The continuing demand for engineers in the Silicon Valley and elsewhere throughout the U.S. has resulted in many engineers from other countries filling such positions. Immigration law requirements are generally known in order for these foreign nationals to work in the U.S., but the U.S. export controls may also have an impact since such engineers will usually have access to software and other technology in the course of their employment. A person who has permanent resident status (a "green card" holder) is not considered a foreign national, but a person in the U.S. on a nonimmigrant visa such as an L-1 or H-1 is considered a foreign national.

Basic Regulation and Example

The Export Administration Regulations ("EAR") administered by the Department of Commerce provide that the source code (but not the object code) of software may be "exported" without being actually transmitted or shipped out of the U.S. A "release" of source code or other technology to a foreign national in the U.S. is considered an "export" under the EAR to the home country of the foreign national. A "release" occurs through, for example, visual inspection by or oral comments to foreign nationals. Mere use of object code versions of software without access to the source code is not considered an export. The State Department interprets the International Traffic in Arms Regulations ("ITAR") the same way.

For example, if a PRC national is hired to work on a software development project in the U.S. under an H-1 visa, the employer must analyze the export licensing requirements for the software since the employee will have access to the source code in order to do development. If the PRC national will be working on a project to develop relational database software, the source code normally would be exportable to the PRC under No License Required ("NLR"). Therefore, the PRC national's access to the source code in the U.S. would be under NLR. On the other hand, if the PRC national will be working on a project developing integrated circuit CAD software and will have access to source code that simulates the physical layout of a circuit, the employer must obtain a validated export license prior to allowing the PRC national to have access.

Classification of Software

The classification of software generally will depend on the classification of products for which such software is "specially designed." An exception to this general rule is computer-aided design ("CAD") software for integrated circuits. Production CAD software is classified under ECCN 3D003. The source code for production CAD software may be released to foreign nationals from many countries (excluding, significantly, the PRC) under License Exception Restricted Technology and Software ("TSR") provided that a written letter of assurance is obtained prior to the export. On the other hand, general design software normally is classified under NLR with the result that its source code may be released without a license to foreign nationals from all countries except those described below.

Classification of Technology

The classification of technology, as distinguished from software, generally will track the classification of products which are developed, produced or utilized by reason of such technology. Export controls on software and technology frequently will be more restrictive than controls on the related products. For example, the primary classification of controlled integrated circuits is ECCN 3A001. Many but not all 3A001 ICs are eligible for License Exception CIV which authorizes civil end-use exports to most countries including the PRC. The related software (3D001) and technology (3E001) provisions, however, do not authorize utilization of License Exception CIV. As an additional example, the primary classification of controlled telecommunications equipment and components is ECCN 5A001. Most 5A001 items are eligible for CIV, but the related software (5D001) and technology (5E001) are not eligible for CIV.

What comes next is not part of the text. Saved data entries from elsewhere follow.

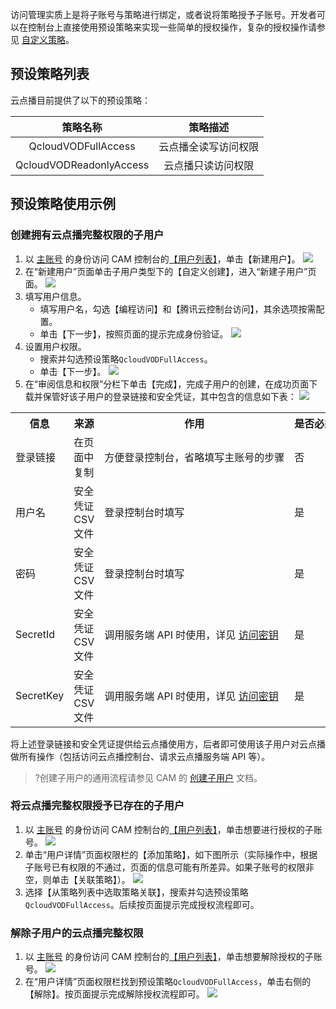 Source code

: 访问管理实质上是将子账号与策略进行绑定，或者说将策略授予子账号。开发者可以在控制台上直接使用预设策略来实现一些简单的授权操作，复杂的授权操作请参见 [自定义策略](https://cloud.tencent.com/document/product/266/39339)。

## 预设策略列表

云点播目前提供了以下的预设策略：

|        策略名称         |       策略描述       |
| :---------------------: | :------------------: |
|   QcloudVODFullAccess   | 云点播全读写访问权限 |
| QcloudVODReadonlyAccess |  云点播只读访问权限  |

## 预设策略使用示例


### 创建拥有云点播完整权限的子用户

1. 以 [主账号](https://cloud.tencent.com/document/product/598/13665) 的身份访问 CAM 控制台的[【用户列表】](https://console.cloud.tencent.com/cam)，单击【新建用户】。
   ![](https://main.qcloudimg.com/raw/4964653a09f69e0e274947c5f2b13d74.png)
2. 在“新建用户”页面单击子用户类型下的【自定义创建】，进入“新建子用户”页面。
   ![](https://main.qcloudimg.com/raw/47509b7f1dc7c3475edb8b0a1784d15a.png)
3. 填写用户信息。
   - 填写用户名，勾选【编程访问】和【腾讯云控制台访问】，其余选项按需配置。
   - 单击【下一步】，按照页面的提示完成身份验证。
     ![](https://main.qcloudimg.com/raw/a623d91442d86eea6bfae1108db17dad.png)
4. 设置用户权限。
   - 搜索并勾选预设策略`QcloudVODFullAccess`。
   - 单击【下一步】。
     ![](https://main.qcloudimg.com/raw/7be0ce70c3fe8b854d06f423e4cd6139.png)
5. 在“审阅信息和权限”分栏下单击【完成】，完成子用户的创建，在成功页面下载并保管好该子用户的登录链接和安全凭证，其中包含的信息如下表：
   ![](https://main.qcloudimg.com/raw/e0f59bdf4ec19e74ee3f956f0448c28d.png)
<table>
     <tr>
         <th nowrap="nowrap">信息</th>  
         <th nowrap="nowrap">来源</th>  
         <th nowrap="nowrap">作用</th>  
         <th nowrap="nowrap">是否必须保存</th>  
     </tr>
	 <tr>      
         <td>登录链接</td>   
	     <td>在页面中复制</td>   
	     <td nowrap="nowrap">方便登录控制台，省略填写主账号的步骤</td>   
	     <td>否</td>
     </tr> 
	 <tr>      
         <td nowrap="nowrap">用户名 </td>   
	     <td>安全凭证 CSV 文件</td>   
	     <td>登录控制台时填写</td>   
	     <td>是</td>
     </tr> 
	 <tr>      
         <td>密码</td>   
	     <td>安全凭证 CSV 文件 </td>   
	     <td >登录控制台时填写</td>   
	     <td >是</td>
     </tr> 
		  <tr>      
         <td>SecretId</td>   
	     <td>安全凭证 CSV 文件</td>   
	     <td >调用服务端 API 时使用，详见 <a href="https://cloud.tencent.com/document/product/598/37140">访问密钥</a></td>   
	     <td >是</td>
     </tr> 
	     <tr>      
         <td>SecretKey</td>   
	     <td>安全凭证 CSV 文件</td>   
	     <td >调用服务端 API 时使用，详见 <a href="https://cloud.tencent.com/document/product/598/37140">访问密钥</td>   
	     <td >是</td>
     </tr> 
</table>

将上述登录链接和安全凭证提供给云点播使用方，后者即可使用该子用户对云点播做所有操作（包括访问云点播控制台、请求云点播服务端 API 等）。
>?创建子用户的通用流程请参见 CAM 的 [创建子用户](/document/product/598/13674) 文档。

### 将云点播完整权限授予已存在的子用户

1. 以 [主账号](/document/product/598/13665) 的身份访问 CAM 控制台的[【用户列表】](https://console.cloud.tencent.com/cam)，单击想要进行授权的子账号。
   ![](https://main.qcloudimg.com/raw/f4b1910408cd17e2a7987ea14e15ad0c.png)
2. 单击“用户详情”页面权限栏的【添加策略】，如下图所示（实际操作中，根据子账号已有权限的不通过，页面的信息可能有所差异。如果子账号的权限非空，则单击【关联策略】）。
   ![](https://main.qcloudimg.com/raw/8d5c65842bcbf130d54674a89e389666.png)
3. 选择【从策略列表中选取策略关联】，搜索并勾选预设策略`QcloudVODFullAccess`。后续按页面提示完成授权流程即可。

### 解除子用户的云点播完整权限

1. 以 [主账号](/document/product/598/13665) 的身份访问 CAM 控制台的[【用户列表】](https://console.cloud.tencent.com/cam)，单击想要解除授权的子账号。
   ![](https://main.qcloudimg.com/raw/f4b1910408cd17e2a7987ea14e15ad0c.png)
2. 在“用户详情”页面权限栏找到预设策略`QcloudVODFullAccess`，单击右侧的【解除】。按页面提示完成解除授权流程即可。
   ![](https://main.qcloudimg.com/raw/60cffda1b41cb4aec6cd016a011a1928.png)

Encryption software and related technology is a particularly sensitive area and should be carefully evaluated before access by foreign nationals is permitted.

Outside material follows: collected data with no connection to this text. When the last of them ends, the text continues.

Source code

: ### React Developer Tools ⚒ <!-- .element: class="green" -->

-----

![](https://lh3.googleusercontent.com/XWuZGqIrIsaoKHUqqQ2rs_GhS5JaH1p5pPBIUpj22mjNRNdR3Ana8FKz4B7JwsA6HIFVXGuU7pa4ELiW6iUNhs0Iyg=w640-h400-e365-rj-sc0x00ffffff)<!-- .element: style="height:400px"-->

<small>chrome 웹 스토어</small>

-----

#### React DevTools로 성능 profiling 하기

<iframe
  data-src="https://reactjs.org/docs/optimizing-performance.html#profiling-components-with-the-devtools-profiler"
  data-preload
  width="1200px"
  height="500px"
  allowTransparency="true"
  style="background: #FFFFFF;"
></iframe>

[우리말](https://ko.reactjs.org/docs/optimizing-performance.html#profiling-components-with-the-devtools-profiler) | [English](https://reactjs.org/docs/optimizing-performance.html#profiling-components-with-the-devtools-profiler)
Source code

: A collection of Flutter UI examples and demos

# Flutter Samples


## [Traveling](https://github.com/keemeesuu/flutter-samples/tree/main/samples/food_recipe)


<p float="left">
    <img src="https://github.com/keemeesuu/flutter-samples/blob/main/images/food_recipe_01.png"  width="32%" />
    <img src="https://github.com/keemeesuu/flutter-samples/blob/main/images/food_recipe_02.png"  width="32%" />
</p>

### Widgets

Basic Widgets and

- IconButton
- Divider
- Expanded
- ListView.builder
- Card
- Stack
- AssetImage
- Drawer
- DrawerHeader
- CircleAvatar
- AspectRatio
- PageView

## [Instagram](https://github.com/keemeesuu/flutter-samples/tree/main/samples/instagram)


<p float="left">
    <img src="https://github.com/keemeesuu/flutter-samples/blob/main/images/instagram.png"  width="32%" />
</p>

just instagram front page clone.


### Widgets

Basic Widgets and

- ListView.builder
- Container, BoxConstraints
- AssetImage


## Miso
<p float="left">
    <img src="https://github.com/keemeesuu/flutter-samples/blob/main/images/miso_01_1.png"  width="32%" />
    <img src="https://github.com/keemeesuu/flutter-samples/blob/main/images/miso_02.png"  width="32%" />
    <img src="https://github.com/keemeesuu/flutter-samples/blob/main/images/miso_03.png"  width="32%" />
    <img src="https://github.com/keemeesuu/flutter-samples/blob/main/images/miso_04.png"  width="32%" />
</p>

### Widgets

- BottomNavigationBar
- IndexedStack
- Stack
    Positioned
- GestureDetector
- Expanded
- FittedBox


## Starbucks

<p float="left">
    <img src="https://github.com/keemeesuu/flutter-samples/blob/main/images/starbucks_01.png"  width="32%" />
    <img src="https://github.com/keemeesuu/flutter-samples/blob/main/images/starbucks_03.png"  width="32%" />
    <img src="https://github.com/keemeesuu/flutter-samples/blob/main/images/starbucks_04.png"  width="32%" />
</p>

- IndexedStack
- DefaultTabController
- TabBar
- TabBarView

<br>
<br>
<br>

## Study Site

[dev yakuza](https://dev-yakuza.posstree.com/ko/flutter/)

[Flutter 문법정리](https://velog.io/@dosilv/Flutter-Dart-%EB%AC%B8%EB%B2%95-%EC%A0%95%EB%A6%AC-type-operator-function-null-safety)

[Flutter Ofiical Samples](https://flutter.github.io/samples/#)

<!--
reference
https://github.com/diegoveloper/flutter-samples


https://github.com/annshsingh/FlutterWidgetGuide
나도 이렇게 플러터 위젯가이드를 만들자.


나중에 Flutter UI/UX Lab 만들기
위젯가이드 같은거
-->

Basis for Strict Export Controls

The policy reason for stricter controls on software source code and technology than on related products is that the U.S. is less concerned about exports of finished products than the "know how" to make such products. The practical effect of this policy is to make it more difficult to transfer source code and technology to foreign national employees without a license. It is possible, however, to apply for a "blanket" license for transfers to all employees, and if granted, the license may be supplemented as new employees are hired.

The Compliance Burden

The export controls requirements create a significant burden on hiring foreign nationals from Iran, Iraq, Syria and other embargoed destinations (Cuba, Libya, North Korea and Sudan), and to a lesser extent the PRC and former Warsaw Pact Countries, to work on a project to develop software or to have access to technology controlled under the EAR. The burden may be prohibitive because the U.S. Government often will not approve license applications authorizing foreign nationals from these countries to have access to controlled source code. The compliance burden is not as great for hiring foreign nationals from other countries. Most controlled software and technology is eligible for export under TSR to foreign nationals from Country Group "B", which excludes, among other countries, the PRC and the countries named above. Therefore, normally all an employer must do is obtain a signed TSR written assurance from the foreign national from a TSR eligible country.

Each hiring situation must be dealt with on a case-by-case basis under both the U.S. immigration and export laws. Appropriate lead time will be needed in order to effectively deal with these requirements when the foreign national is from a sensitive country. In the case of EAR license applications, the entire process can be expedited--and many potential problems avoided or caught early --if the business prepares and has in place an effective internal plan to insure compliance with all U.S. export control requirements.